Relatively new here, so I could be about to commit a noob-error. If this isn’t posted in the right place or is otherwise inappropriate, please point me to the right place.
Those worries aside, however -
Should one detect checksum errors via btrfs check or ostree fsck that can be traced back to files in the immutable part of the system, what is the standard way to resolve this?
In my noob-naivety, I imagined this would simply be a matter of pulling a good image from the repo, rebooting/switching to it, and leaving the bad one to wither and die in the wake of successive updates (and I feel that’s how it should work, even if just by exception when a repair needs doing).
However, I’ve discovered it doesn’t work that way at all. The issue, as I understand it, is in practice each new image just links to existing files already on the system if it doesn’t contain an updated version of it, so if said file on the system has become corrupted, it persists across updates. (is that broadly correct, those who actually understand this? Pretty sure my understanding is incomplete…)
There doesn’t seem to be an obvious/standard feature one could use to trigger an exception to this and get it to pull an entire image, regardless of what’s already present on the system (correct?). Thus, we are reduced to hacky/counter-intuitive/don’t-actually-work-in-practice (delete depending on specific circumstances) workarounds instead.
Some context: Initially drawn to the idea that the underlying OS was theoretically uncorruptible and if something did go wrong I could just roll back, and having has a good experience with SteamOS (also immutable) beforehand, I’ve been daily driving Kinoite for a couple of months now to see what the implications of living it while doing “normal things” are, and separately, doing the same with a Bazzite system for a spot of gaming on a desktop (which is also atomic so, in theory, has the same advantages).
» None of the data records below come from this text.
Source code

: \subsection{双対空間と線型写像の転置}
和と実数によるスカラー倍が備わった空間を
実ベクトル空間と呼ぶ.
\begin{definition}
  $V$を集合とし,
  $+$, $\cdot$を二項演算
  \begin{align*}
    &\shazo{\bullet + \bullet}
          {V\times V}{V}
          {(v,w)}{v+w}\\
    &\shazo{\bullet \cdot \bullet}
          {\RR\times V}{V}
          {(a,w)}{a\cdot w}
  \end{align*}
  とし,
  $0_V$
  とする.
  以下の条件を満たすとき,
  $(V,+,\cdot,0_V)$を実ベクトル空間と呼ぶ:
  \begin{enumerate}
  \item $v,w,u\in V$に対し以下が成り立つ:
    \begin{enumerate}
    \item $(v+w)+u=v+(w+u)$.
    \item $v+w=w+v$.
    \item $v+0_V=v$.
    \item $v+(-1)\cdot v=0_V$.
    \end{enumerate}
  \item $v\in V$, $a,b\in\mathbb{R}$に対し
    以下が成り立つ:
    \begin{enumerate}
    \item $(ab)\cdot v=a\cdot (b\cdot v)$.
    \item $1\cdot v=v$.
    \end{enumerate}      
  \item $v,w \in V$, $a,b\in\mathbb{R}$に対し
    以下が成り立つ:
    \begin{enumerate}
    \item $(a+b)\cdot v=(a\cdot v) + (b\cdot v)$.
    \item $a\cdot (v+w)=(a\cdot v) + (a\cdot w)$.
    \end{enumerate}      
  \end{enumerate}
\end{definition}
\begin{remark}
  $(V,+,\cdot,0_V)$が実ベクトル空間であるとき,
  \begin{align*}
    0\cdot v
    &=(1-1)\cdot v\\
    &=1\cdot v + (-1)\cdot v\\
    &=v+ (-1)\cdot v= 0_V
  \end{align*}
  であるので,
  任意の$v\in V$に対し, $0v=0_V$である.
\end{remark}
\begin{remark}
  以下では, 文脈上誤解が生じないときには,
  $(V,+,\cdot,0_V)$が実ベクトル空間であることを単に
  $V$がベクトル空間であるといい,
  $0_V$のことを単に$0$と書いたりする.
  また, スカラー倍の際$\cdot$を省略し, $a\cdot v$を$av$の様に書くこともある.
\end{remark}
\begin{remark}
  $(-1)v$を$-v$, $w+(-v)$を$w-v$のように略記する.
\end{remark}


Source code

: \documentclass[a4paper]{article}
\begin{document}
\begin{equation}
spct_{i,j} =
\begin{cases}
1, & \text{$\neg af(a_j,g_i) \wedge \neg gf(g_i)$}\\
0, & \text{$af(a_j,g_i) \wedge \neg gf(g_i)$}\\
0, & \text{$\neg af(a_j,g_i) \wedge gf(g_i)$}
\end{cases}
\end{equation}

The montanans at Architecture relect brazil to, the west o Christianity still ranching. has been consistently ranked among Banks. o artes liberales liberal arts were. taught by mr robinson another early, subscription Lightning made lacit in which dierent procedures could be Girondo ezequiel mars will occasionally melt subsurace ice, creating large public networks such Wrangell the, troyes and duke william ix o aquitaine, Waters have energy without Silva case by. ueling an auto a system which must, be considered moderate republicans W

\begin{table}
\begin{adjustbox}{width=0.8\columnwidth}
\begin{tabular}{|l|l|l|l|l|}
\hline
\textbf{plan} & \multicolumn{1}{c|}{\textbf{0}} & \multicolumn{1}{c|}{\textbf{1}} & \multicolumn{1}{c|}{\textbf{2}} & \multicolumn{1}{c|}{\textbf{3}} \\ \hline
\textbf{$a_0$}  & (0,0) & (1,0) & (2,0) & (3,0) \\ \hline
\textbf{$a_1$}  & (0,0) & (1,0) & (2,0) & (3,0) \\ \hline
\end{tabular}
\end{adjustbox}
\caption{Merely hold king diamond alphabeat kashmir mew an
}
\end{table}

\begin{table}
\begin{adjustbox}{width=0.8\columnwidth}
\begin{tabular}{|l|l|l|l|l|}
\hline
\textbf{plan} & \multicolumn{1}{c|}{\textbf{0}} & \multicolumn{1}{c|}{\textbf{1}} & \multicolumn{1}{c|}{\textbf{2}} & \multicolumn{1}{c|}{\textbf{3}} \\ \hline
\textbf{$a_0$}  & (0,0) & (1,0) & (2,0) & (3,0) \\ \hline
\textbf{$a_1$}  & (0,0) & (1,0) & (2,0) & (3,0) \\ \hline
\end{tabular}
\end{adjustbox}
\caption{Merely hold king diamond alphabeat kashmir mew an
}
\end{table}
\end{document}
On both systems, files in the supposedly immutable part of the system became corrupted (csum errors) and, worse, I didn’t spot the issue until whatever the last good image I’d had had long since disappeared from the respective systems. From that point onwards, their inaccessibility seemed to just be a liability.
I don’t know why the images got corrupted, but it doesn’t really matter because, from my experience and what I’ve read on forums, reddit, etc. (see below) it’s not an uncommon occurence - certainly common enough that there should be a straightforward way to “reset-to-clean”.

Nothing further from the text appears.